ACTIVITY:
Lines containing "Tutorial" should be pulled from the material below.
** DATA RECORDS follows **
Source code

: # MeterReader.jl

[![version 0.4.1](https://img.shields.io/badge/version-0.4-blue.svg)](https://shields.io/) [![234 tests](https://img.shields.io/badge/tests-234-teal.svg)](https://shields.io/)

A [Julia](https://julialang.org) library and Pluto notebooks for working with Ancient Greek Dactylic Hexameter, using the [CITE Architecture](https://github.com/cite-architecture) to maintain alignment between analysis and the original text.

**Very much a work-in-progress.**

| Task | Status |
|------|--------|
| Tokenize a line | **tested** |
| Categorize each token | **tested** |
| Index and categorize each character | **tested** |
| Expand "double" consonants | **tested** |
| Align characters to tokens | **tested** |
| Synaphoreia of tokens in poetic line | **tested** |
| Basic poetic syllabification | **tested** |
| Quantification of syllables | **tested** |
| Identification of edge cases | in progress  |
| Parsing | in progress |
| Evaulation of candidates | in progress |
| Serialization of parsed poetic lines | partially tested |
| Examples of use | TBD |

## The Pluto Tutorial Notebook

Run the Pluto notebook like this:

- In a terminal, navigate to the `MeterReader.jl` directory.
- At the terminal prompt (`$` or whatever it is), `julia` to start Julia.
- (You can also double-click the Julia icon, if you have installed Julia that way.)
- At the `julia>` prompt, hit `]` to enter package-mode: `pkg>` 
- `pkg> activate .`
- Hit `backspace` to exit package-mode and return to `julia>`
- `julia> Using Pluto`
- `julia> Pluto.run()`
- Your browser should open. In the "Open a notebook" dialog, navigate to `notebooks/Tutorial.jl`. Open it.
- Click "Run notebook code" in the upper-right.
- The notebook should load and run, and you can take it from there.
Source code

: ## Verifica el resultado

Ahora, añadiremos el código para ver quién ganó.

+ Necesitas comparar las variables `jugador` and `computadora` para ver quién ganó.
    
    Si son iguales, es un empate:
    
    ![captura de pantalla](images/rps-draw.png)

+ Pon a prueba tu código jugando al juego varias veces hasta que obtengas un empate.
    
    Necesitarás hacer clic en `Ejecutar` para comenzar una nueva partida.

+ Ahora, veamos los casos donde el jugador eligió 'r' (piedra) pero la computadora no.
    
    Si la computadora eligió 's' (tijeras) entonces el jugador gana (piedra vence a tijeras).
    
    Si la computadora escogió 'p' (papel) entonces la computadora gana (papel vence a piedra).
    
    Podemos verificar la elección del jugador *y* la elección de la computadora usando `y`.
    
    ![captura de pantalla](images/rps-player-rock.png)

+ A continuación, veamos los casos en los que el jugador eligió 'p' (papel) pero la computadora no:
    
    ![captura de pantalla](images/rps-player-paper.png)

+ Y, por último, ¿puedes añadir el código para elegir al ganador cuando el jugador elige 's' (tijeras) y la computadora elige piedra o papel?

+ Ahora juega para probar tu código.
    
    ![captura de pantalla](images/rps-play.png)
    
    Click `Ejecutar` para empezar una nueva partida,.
** End of DATA RECORDS **
RESPONSE TO THE EXERCISE:
## The Pluto Tutorial Notebook
- Your browser should open. In the "Open a notebook" dialog, navigate to `notebooks/Tutorial.jl`. Open it.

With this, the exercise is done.